Should any entry seem unclear, still set it down exactly as given, along with all the others.

Records excerpted from a collection
*** Block opens ***

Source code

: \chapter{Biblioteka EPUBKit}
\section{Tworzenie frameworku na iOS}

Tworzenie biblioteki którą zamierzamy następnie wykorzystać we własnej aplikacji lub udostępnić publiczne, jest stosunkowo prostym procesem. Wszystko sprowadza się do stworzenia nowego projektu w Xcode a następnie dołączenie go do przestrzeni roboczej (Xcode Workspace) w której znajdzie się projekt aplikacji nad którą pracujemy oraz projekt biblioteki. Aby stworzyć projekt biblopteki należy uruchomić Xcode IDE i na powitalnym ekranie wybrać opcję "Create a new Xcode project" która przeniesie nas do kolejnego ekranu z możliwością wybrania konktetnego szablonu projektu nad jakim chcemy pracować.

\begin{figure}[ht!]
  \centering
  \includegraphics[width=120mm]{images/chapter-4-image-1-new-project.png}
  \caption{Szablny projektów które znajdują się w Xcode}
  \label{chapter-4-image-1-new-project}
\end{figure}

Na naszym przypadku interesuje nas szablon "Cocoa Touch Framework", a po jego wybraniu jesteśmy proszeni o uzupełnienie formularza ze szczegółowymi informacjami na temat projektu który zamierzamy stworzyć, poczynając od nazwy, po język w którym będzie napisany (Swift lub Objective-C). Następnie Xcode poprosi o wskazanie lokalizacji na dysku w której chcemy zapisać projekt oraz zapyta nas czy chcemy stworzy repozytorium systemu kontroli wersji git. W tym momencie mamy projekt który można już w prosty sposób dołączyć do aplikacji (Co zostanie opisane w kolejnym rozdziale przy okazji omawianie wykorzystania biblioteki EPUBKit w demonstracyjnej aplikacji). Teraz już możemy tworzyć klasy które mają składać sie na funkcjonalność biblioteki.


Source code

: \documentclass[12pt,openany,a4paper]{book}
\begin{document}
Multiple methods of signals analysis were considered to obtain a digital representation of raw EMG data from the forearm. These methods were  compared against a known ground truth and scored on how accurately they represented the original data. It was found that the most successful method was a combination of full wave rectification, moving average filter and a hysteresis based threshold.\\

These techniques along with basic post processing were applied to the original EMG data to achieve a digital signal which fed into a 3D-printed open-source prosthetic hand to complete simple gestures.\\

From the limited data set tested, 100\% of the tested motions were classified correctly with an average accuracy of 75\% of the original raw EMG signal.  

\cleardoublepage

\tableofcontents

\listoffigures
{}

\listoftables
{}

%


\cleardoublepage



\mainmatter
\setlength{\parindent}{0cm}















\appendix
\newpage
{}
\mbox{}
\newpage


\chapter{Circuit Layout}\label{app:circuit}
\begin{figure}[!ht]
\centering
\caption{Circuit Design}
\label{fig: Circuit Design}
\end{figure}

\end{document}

*** Block closes ***

*WRITTEN RESPONSE:*
Source code

: \chapter{Biblioteka EPUBKit}
\section{Tworzenie frameworku na iOS}

Tworzenie biblioteki którą zamierzamy następnie wykorzystać we własnej aplikacji lub udostępnić publiczne, jest stosunkowo prostym procesem. Wszystko sprowadza się do stworzenia nowego projektu w Xcode a następnie dołączenie go do przestrzeni roboczej (Xcode Workspace) w której znajdzie się projekt aplikacji nad którą pracujemy oraz projekt biblioteki. Aby stworzyć projekt biblopteki należy uruchomić Xcode IDE i na powitalnym ekranie wybrać opcję "Create a new Xcode project" która przeniesie nas do kolejnego ekranu z możliwością wybrania konktetnego szablonu projektu nad jakim chcemy pracować.

\begin{figure}[ht!]
  \centering
  \includegraphics[width=120mm]{images/chapter-4-image-1-new-project.png}
  \caption{Szablny projektów które znajdują się w Xcode}
  \label{chapter-4-image-1-new-project}
\end{figure}

Na naszym przypadku interesuje nas szablon "Cocoa Touch Framework", a po jego wybraniu jesteśmy proszeni o uzupełnienie formularza ze szczegółowymi informacjami na temat projektu który zamierzamy stworzyć, poczynając od nazwy, po język w którym będzie napisany (Swift lub Objective-C). Następnie Xcode poprosi o wskazanie lokalizacji na dysku w której chcemy zapisać projekt oraz zapyta nas czy chcemy stworzy repozytorium systemu kontroli wersji git. W tym momencie mamy projekt który można już w prosty sposób dołączyć do aplikacji (Co zostanie opisane w kolejnym rozdziale przy okazji omawianie wykorzystania biblioteki EPUBKit w demonstracyjnej aplikacji). Teraz już możemy tworzyć klasy które mają składać sie na funkcjonalność biblioteki.


Source code

: \documentclass[12pt,openany,a4paper]{book}
\begin{document}
Multiple methods of signals analysis were considered to obtain a digital representation of raw EMG data from the forearm. These methods were  compared against a known ground truth and scored on how accurately they represented the original data. It was found that the most successful method was a combination of full wave rectification, moving average filter and a hysteresis based threshold.\\

These techniques along with basic post processing were applied to the original EMG data to achieve a digital signal which fed into a 3D-printed open-source prosthetic hand to complete simple gestures.\\

From the limited data set tested, 100\% of the tested motions were classified correctly with an average accuracy of 75\% of the original raw EMG signal.  

\cleardoublepage

\tableofcontents

\listoffigures
{}

\listoftables
{}

%


\cleardoublepage



\mainmatter
\setlength{\parindent}{0cm}















\appendix
\newpage
{}
\mbox{}
\newpage


\chapter{Circuit Layout}\label{app:circuit}
\begin{figure}[!ht]
\centering
\caption{Circuit Design}
\label{fig: Circuit Design}
\end{figure}

\end{document}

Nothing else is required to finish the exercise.